• EXERCISE GOAL:
Every entry should appear in your answer exactly as it does here.

☆ ☆ ☆

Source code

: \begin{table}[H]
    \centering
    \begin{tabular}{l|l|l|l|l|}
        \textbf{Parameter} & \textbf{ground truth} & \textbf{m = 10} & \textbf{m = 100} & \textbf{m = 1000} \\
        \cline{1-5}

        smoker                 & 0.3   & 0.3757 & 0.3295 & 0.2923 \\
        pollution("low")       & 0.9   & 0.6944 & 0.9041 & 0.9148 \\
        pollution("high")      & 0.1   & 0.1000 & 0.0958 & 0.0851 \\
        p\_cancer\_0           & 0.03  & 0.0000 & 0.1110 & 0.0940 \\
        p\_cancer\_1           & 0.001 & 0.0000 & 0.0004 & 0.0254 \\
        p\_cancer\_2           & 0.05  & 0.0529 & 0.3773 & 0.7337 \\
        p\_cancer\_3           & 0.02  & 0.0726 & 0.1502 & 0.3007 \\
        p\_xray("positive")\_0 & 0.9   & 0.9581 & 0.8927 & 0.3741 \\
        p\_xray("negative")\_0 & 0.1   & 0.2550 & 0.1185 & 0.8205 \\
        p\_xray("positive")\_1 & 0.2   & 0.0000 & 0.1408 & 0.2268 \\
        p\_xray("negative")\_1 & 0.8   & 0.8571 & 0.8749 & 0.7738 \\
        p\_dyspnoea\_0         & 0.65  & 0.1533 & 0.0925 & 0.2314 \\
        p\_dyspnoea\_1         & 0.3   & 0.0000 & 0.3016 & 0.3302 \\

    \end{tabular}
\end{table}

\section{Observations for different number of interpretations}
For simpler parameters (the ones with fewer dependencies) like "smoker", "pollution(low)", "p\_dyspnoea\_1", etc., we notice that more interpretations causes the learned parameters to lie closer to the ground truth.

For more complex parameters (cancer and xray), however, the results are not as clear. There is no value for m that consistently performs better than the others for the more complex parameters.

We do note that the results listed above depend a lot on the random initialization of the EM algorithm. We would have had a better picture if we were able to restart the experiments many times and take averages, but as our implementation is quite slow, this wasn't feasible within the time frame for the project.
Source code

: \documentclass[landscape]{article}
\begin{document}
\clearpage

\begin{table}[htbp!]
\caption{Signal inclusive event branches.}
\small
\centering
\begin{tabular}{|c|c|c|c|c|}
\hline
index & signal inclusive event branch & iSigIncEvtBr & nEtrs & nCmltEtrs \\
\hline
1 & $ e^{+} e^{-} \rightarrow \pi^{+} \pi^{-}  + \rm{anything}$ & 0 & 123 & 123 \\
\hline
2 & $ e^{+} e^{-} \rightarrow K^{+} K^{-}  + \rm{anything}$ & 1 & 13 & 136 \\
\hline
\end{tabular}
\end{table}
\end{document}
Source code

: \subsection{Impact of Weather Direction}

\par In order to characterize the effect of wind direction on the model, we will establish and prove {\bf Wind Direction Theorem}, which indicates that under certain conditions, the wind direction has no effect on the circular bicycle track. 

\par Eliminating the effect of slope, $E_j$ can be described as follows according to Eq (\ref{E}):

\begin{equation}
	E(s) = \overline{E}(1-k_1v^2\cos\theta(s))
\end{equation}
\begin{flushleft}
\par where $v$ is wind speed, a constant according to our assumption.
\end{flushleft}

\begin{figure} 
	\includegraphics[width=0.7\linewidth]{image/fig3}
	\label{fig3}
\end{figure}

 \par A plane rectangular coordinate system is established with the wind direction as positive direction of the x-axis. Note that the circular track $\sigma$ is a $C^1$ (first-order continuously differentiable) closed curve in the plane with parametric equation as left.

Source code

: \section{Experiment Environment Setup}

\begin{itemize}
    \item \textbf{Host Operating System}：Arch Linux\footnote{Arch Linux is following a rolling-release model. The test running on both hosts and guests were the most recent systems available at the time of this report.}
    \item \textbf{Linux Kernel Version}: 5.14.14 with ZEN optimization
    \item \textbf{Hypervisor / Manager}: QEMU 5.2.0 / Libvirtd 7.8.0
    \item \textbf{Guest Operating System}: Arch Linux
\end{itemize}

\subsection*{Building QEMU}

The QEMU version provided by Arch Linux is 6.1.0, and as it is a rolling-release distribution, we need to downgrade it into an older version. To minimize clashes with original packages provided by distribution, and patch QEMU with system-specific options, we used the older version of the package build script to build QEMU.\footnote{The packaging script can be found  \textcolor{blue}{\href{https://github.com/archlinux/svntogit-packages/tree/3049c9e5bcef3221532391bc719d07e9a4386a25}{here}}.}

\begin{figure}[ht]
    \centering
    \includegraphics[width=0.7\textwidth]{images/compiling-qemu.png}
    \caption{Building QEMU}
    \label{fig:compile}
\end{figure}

☆ ☆ ☆

• RESPONSE TO THIS TASK:
Source code

: \begin{table}[H]
    \centering
    \begin{tabular}{l|l|l|l|l|}
        \textbf{Parameter} & \textbf{ground truth} & \textbf{m = 10} & \textbf{m = 100} & \textbf{m = 1000} \\
        \cline{1-5}

        smoker                 & 0.3   & 0.3757 & 0.3295 & 0.2923 \\
        pollution("low")       & 0.9   & 0.6944 & 0.9041 & 0.9148 \\
        pollution("high")      & 0.1   & 0.1000 & 0.0958 & 0.0851 \\
        p\_cancer\_0           & 0.03  & 0.0000 & 0.1110 & 0.0940 \\
        p\_cancer\_1           & 0.001 & 0.0000 & 0.0004 & 0.0254 \\
        p\_cancer\_2           & 0.05  & 0.0529 & 0.3773 & 0.7337 \\
        p\_cancer\_3           & 0.02  & 0.0726 & 0.1502 & 0.3007 \\
        p\_xray("positive")\_0 & 0.9   & 0.9581 & 0.8927 & 0.3741 \\
        p\_xray("negative")\_0 & 0.1   & 0.2550 & 0.1185 & 0.8205 \\
        p\_xray("positive")\_1 & 0.2   & 0.0000 & 0.1408 & 0.2268 \\
        p\_xray("negative")\_1 & 0.8   & 0.8571 & 0.8749 & 0.7738 \\
        p\_dyspnoea\_0         & 0.65  & 0.1533 & 0.0925 & 0.2314 \\
        p\_dyspnoea\_1         & 0.3   & 0.0000 & 0.3016 & 0.3302 \\

    \end{tabular}
\end{table}

\section{Observations for different number of interpretations}
For simpler parameters (the ones with fewer dependencies) like "smoker", "pollution(low)", "p\_dyspnoea\_1", etc., we notice that more interpretations causes the learned parameters to lie closer to the ground truth.

For more complex parameters (cancer and xray), however, the results are not as clear. There is no value for m that consistently performs better than the others for the more complex parameters.

We do note that the results listed above depend a lot on the random initialization of the EM algorithm. We would have had a better picture if we were able to restart the experiments many times and take averages, but as our implementation is quite slow, this wasn't feasible within the time frame for the project.
Source code

: \documentclass[landscape]{article}
\begin{document}
\clearpage

\begin{table}[htbp!]
\caption{Signal inclusive event branches.}
\small
\centering
\begin{tabular}{|c|c|c|c|c|}
\hline
index & signal inclusive event branch & iSigIncEvtBr & nEtrs & nCmltEtrs \\
\hline
1 & $ e^{+} e^{-} \rightarrow \pi^{+} \pi^{-}  + \rm{anything}$ & 0 & 123 & 123 \\
\hline
2 & $ e^{+} e^{-} \rightarrow K^{+} K^{-}  + \rm{anything}$ & 1 & 13 & 136 \\
\hline
\end{tabular}
\end{table}
\end{document}
Source code

: \subsection{Impact of Weather Direction}

\par In order to characterize the effect of wind direction on the model, we will establish and prove {\bf Wind Direction Theorem}, which indicates that under certain conditions, the wind direction has no effect on the circular bicycle track. 

\par Eliminating the effect of slope, $E_j$ can be described as follows according to Eq (\ref{E}):

\begin{equation}
	E(s) = \overline{E}(1-k_1v^2\cos\theta(s))
\end{equation}
\begin{flushleft}
\par where $v$ is wind speed, a constant according to our assumption.
\end{flushleft}

\begin{figure} 
	\includegraphics[width=0.7\linewidth]{image/fig3}
	\label{fig3}
\end{figure}

 \par A plane rectangular coordinate system is established with the wind direction as positive direction of the x-axis. Note that the circular track $\sigma$ is a $C^1$ (first-order continuously differentiable) closed curve in the plane with parametric equation as left.

Source code

: \section{Experiment Environment Setup}

\begin{itemize}
    \item \textbf{Host Operating System}：Arch Linux\footnote{Arch Linux is following a rolling-release model. The test running on both hosts and guests were the most recent systems available at the time of this report.}
    \item \textbf{Linux Kernel Version}: 5.14.14 with ZEN optimization
    \item \textbf{Hypervisor / Manager}: QEMU 5.2.0 / Libvirtd 7.8.0
    \item \textbf{Guest Operating System}: Arch Linux
\end{itemize}

\subsection*{Building QEMU}

The QEMU version provided by Arch Linux is 6.1.0, and as it is a rolling-release distribution, we need to downgrade it into an older version. To minimize clashes with original packages provided by distribution, and patch QEMU with system-specific options, we used the older version of the package build script to build QEMU.\footnote{The packaging script can be found  \textcolor{blue}{\href{https://github.com/archlinux/svntogit-packages/tree/3049c9e5bcef3221532391bc719d07e9a4386a25}{here}}.}

\begin{figure}[ht]
    \centering
    \includegraphics[width=0.7\textwidth]{images/compiling-qemu.png}
    \caption{Building QEMU}
    \label{fig:compile}
\end{figure}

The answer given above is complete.